TASK DESCRIPTION: Only a number is expected: how many lines in the data below contain the word "XXXXXXXXXXXXXXXXXXXXXXXXXXXXXXXXXXXXXXXXX".

++++++++++

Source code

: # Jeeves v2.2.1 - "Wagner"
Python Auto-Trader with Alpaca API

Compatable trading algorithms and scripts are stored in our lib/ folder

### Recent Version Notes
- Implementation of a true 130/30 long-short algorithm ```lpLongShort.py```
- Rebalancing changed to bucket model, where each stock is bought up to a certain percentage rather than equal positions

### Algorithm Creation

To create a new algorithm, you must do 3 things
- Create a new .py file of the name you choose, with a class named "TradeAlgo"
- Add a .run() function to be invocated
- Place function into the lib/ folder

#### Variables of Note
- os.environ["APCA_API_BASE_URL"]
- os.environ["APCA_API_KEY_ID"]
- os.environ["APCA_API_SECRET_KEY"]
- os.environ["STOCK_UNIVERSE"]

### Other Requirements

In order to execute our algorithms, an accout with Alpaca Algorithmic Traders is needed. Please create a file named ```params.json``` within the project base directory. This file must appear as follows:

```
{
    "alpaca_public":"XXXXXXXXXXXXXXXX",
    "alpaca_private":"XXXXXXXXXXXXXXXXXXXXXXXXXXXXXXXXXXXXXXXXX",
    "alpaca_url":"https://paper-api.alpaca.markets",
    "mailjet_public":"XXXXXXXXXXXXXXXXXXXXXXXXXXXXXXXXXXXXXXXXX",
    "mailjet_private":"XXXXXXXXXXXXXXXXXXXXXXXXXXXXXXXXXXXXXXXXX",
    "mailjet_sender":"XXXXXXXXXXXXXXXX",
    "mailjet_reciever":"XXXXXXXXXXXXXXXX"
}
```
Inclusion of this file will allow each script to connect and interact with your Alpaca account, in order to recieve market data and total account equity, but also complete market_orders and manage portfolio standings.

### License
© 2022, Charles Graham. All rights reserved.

++++++++++

ANSWER: 3